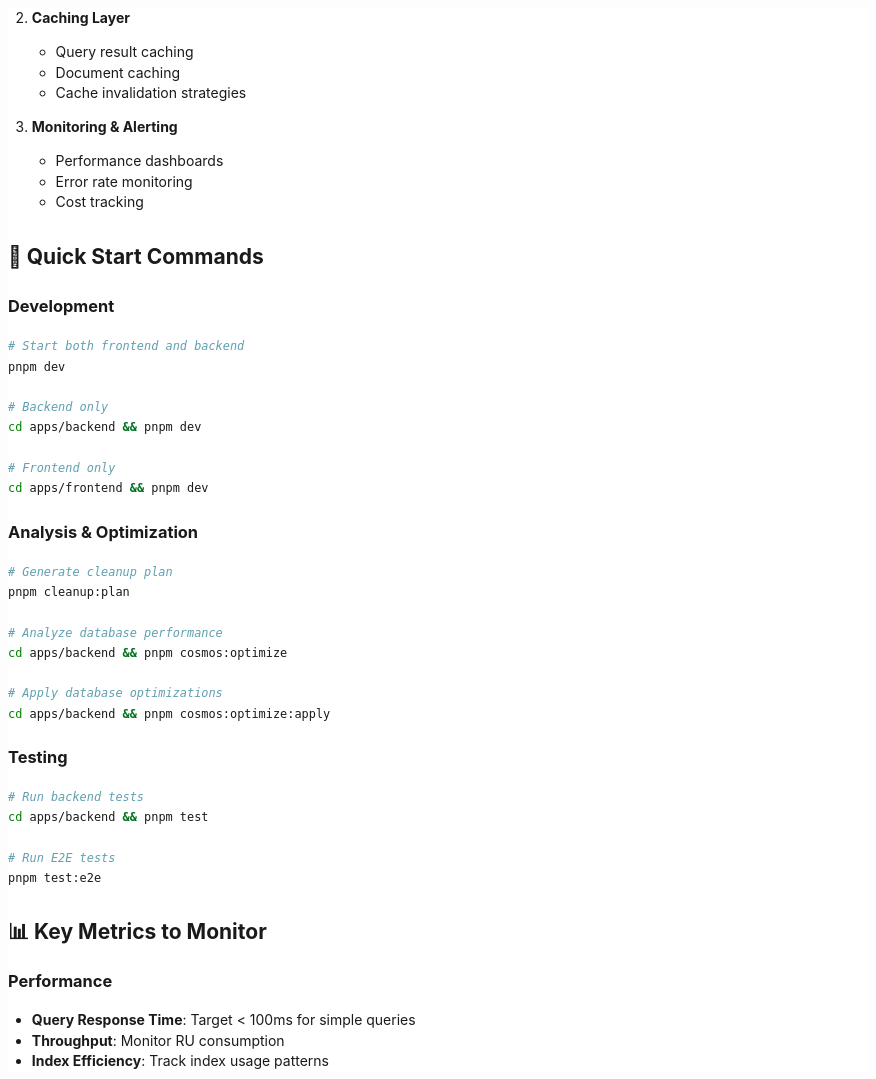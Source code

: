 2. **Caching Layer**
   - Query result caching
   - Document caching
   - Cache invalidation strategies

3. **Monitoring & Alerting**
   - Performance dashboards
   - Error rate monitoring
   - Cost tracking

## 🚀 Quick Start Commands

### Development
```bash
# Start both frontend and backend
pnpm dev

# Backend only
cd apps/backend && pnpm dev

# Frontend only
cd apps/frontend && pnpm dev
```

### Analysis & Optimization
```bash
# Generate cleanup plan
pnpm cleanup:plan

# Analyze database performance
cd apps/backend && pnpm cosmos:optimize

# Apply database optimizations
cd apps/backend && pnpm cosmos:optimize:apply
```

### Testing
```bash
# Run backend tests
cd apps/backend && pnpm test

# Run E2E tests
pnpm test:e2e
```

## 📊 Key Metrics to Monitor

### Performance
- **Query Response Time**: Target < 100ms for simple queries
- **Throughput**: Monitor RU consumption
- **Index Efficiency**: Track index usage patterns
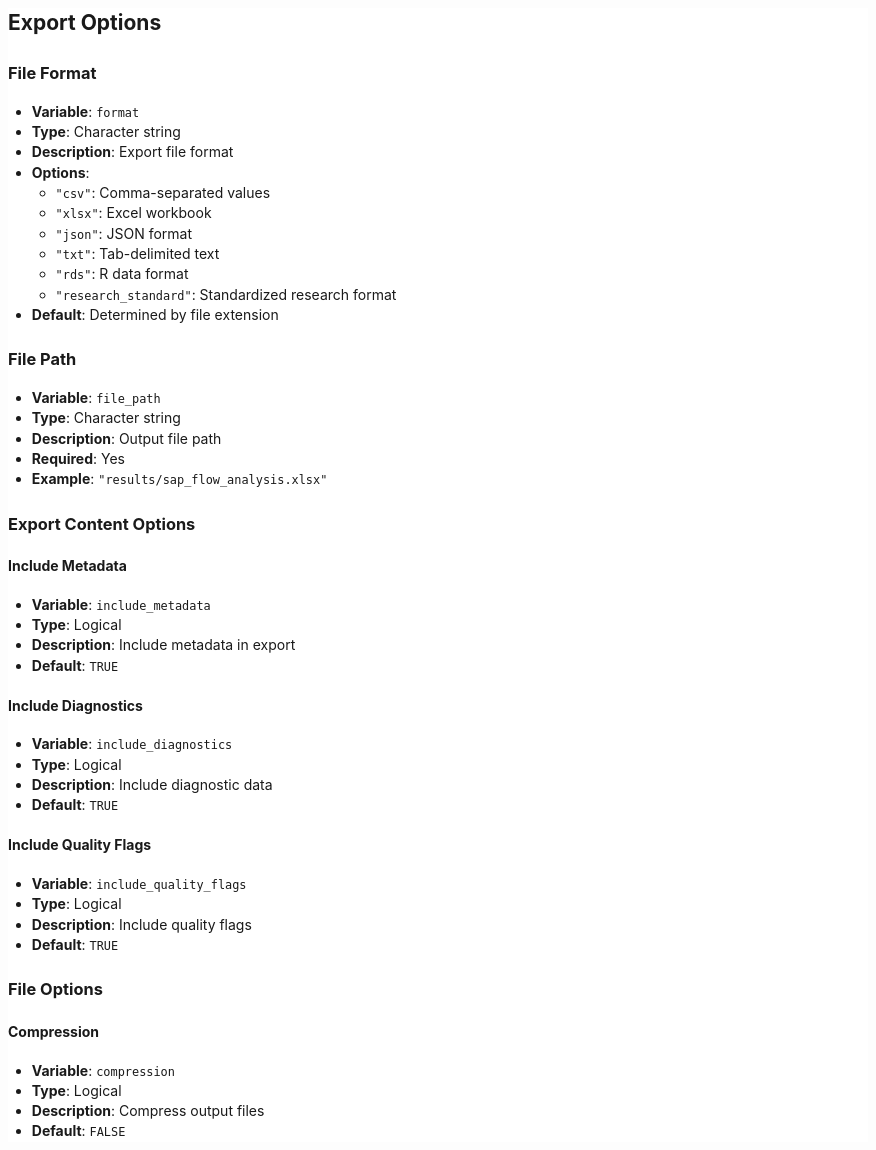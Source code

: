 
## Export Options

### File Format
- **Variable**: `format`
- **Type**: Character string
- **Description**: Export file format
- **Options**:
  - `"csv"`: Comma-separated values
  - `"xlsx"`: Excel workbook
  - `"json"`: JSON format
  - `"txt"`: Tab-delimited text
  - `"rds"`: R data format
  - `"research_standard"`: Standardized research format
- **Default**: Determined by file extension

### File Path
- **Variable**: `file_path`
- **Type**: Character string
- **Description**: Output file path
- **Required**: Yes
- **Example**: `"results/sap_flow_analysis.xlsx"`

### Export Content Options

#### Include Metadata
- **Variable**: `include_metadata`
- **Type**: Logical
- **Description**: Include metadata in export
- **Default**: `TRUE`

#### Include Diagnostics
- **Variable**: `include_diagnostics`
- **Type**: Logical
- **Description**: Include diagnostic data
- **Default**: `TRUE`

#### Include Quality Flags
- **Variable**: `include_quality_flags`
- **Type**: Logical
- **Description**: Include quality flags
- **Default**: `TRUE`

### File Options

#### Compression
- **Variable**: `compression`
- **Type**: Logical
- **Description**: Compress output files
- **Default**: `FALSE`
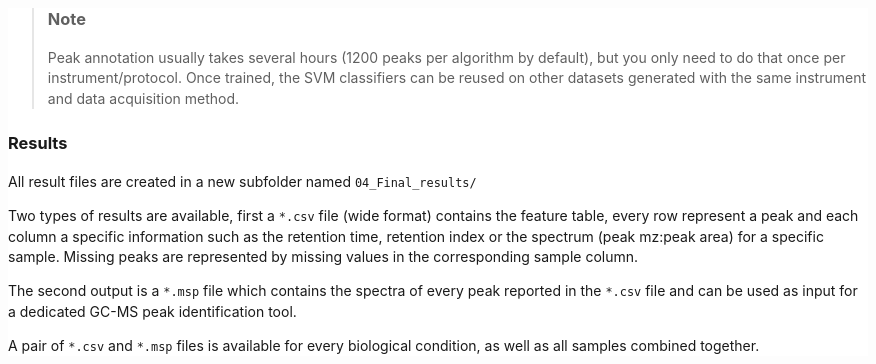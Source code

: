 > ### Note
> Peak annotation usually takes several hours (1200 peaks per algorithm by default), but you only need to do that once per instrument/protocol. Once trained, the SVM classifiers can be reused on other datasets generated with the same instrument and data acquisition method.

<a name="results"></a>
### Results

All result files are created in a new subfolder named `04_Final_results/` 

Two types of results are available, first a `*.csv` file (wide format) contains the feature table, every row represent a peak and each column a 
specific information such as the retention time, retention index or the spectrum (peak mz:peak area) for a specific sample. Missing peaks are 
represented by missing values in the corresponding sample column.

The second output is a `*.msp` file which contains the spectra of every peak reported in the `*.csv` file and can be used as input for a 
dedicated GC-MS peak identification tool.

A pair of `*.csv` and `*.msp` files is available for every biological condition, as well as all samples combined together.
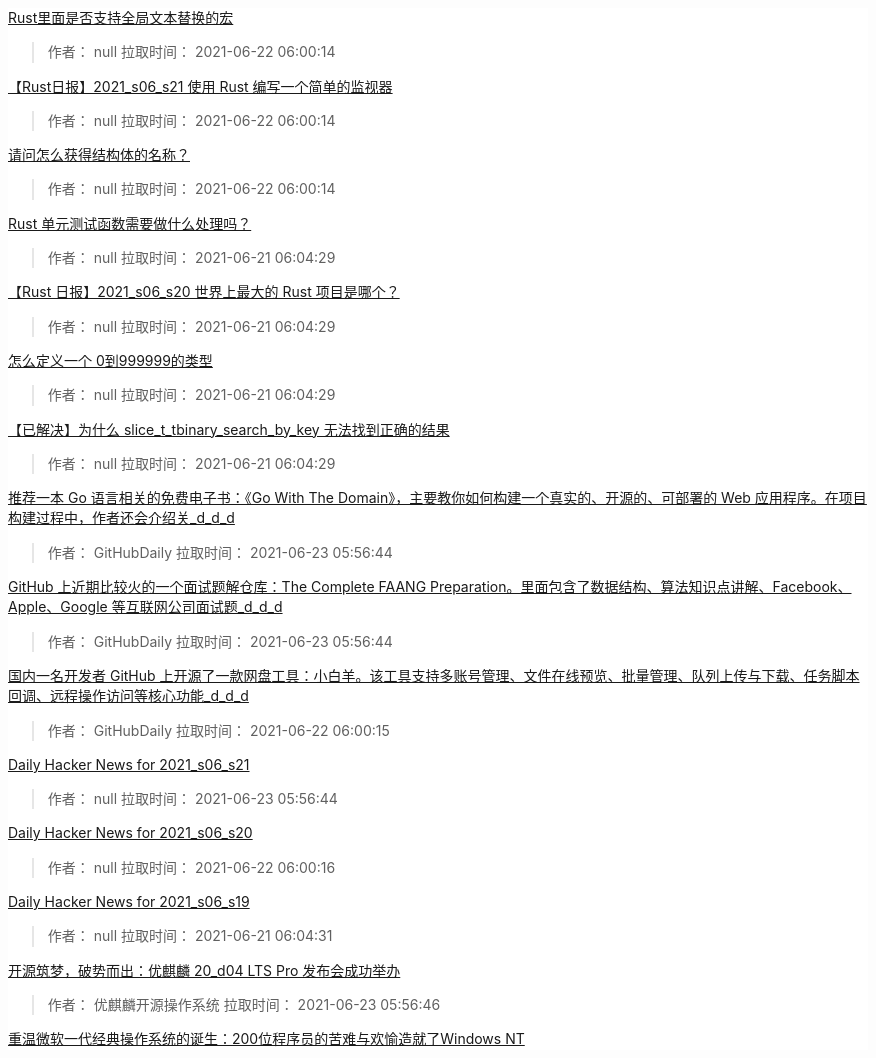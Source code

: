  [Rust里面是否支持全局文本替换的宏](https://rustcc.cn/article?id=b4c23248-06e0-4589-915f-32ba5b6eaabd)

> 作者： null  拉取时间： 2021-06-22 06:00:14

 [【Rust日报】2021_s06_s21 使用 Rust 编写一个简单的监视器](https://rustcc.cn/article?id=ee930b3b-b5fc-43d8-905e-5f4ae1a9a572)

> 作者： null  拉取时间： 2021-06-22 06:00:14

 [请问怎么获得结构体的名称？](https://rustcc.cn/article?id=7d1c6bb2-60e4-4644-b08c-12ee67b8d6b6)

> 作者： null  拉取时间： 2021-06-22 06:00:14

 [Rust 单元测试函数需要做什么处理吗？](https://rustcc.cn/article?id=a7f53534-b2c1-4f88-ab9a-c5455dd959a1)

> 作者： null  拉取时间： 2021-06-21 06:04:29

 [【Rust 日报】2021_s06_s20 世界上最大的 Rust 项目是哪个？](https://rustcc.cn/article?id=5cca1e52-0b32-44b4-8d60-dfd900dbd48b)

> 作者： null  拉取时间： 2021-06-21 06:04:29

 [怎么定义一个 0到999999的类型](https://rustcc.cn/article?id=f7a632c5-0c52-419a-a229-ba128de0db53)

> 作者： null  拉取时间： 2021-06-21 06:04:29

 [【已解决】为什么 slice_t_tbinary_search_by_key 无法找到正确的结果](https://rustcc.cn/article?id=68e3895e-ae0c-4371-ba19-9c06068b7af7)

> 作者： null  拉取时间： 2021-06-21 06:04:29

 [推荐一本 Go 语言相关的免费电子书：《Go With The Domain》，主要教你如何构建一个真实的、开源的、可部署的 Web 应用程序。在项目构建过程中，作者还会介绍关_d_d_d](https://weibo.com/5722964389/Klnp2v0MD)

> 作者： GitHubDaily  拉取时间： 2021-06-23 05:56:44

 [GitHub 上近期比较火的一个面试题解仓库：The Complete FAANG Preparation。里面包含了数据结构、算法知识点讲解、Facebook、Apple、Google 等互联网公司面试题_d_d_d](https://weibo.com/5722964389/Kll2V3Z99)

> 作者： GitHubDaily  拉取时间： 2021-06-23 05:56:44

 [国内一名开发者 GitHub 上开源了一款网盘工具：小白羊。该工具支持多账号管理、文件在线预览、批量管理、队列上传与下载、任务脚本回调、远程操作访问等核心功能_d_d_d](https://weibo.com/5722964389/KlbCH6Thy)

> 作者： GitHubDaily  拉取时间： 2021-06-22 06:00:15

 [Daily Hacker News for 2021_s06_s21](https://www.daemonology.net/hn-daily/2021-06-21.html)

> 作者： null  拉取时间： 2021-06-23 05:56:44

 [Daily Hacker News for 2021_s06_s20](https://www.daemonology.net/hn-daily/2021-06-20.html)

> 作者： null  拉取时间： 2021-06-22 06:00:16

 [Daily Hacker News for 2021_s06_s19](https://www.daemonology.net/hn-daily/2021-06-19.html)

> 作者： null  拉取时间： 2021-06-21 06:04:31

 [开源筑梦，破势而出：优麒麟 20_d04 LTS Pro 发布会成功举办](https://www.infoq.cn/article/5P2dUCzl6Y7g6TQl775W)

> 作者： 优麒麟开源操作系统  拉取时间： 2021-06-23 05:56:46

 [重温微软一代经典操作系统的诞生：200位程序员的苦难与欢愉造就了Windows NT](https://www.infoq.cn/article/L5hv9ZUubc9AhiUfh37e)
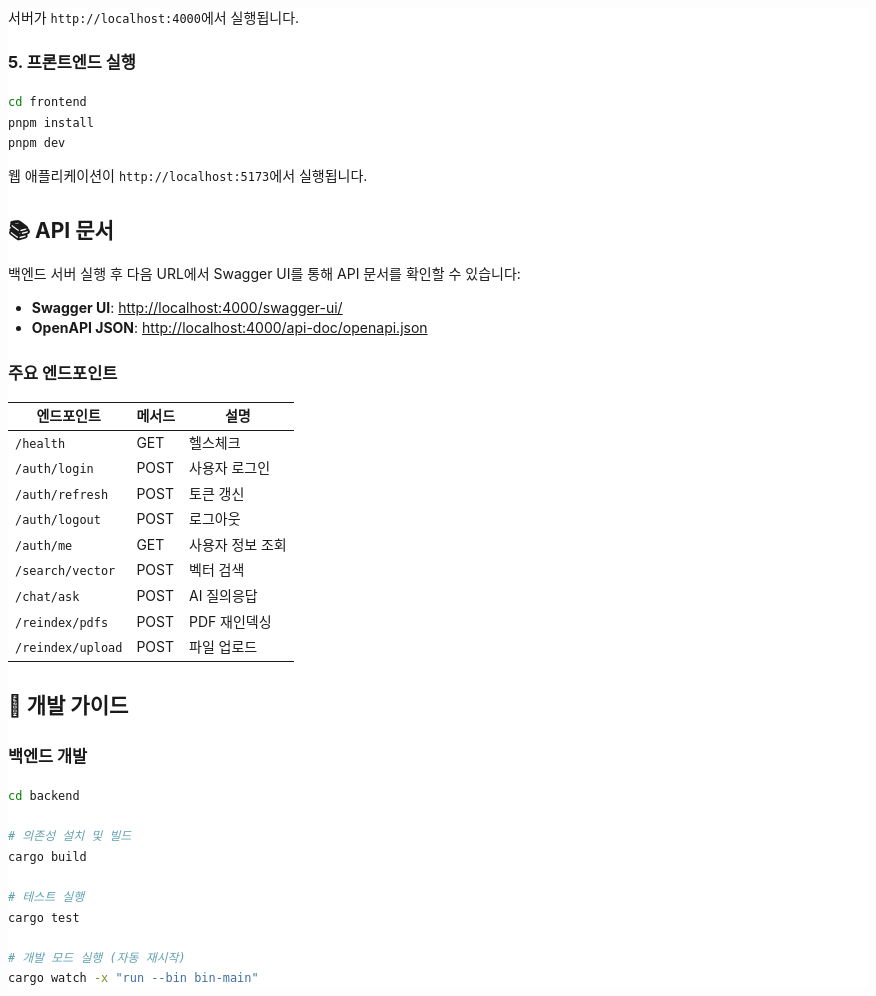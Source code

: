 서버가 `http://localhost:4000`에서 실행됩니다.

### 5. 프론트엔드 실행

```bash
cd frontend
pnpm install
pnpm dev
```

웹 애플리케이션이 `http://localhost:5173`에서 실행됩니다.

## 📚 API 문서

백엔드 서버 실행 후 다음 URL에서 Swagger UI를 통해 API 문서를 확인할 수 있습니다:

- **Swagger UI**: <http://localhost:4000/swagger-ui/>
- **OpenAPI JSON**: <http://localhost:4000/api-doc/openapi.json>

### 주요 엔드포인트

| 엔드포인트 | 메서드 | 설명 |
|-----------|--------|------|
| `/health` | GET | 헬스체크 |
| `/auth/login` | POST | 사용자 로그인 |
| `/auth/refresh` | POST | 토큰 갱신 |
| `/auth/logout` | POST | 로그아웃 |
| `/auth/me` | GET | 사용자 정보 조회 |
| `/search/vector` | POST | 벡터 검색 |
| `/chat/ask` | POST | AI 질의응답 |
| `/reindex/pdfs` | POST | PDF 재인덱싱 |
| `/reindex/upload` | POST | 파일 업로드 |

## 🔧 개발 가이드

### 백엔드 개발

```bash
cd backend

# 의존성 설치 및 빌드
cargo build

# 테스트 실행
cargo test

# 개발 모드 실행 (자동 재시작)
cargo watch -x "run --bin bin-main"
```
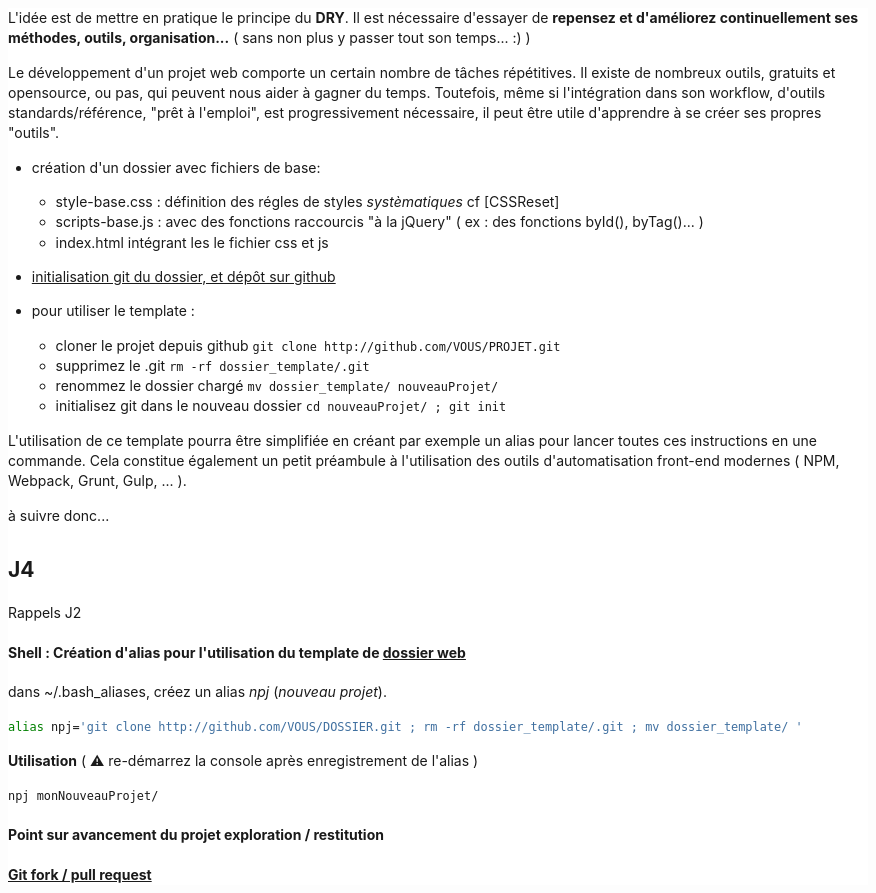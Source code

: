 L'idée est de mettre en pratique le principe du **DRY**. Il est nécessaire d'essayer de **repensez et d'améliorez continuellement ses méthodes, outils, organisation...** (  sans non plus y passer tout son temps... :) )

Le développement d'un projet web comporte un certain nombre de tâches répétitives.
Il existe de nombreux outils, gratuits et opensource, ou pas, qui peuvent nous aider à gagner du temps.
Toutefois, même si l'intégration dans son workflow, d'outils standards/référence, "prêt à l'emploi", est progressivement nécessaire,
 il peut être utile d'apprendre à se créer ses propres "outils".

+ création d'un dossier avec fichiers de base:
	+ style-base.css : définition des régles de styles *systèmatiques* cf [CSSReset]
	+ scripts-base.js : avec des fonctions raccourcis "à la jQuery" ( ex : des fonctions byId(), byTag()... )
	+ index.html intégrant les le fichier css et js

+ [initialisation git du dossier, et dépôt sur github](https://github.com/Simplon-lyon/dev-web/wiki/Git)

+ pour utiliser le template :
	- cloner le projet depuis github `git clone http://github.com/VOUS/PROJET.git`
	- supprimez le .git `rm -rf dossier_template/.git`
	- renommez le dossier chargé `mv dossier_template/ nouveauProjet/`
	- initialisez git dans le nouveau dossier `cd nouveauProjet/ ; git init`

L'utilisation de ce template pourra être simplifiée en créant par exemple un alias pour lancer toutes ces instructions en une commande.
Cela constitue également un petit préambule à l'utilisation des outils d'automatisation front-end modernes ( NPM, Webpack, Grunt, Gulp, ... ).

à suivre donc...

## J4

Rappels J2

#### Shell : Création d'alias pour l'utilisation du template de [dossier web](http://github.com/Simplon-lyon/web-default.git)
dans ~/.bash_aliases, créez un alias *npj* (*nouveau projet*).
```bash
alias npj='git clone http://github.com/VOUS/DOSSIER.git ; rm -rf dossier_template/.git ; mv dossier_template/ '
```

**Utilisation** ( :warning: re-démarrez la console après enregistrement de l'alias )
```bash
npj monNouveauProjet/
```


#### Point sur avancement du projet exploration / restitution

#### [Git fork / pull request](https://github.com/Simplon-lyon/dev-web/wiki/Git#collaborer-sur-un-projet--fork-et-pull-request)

+++

■ **Instructions for the task**:
Your response should be made up of the lines in the data that contain the word "POST".

■ **Output of the exercise**:
| `/auth/login` | POST | 사용자 로그인 |
| `/auth/refresh` | POST | 토큰 갱신 |
| `/auth/logout` | POST | 로그아웃 |
| `/search/vector` | POST | 벡터 검색 |
| `/chat/ask` | POST | AI 질의응답 |
| `/reindex/pdfs` | POST | PDF 재인덱싱 |
| `/reindex/upload` | POST | 파일 업로드 |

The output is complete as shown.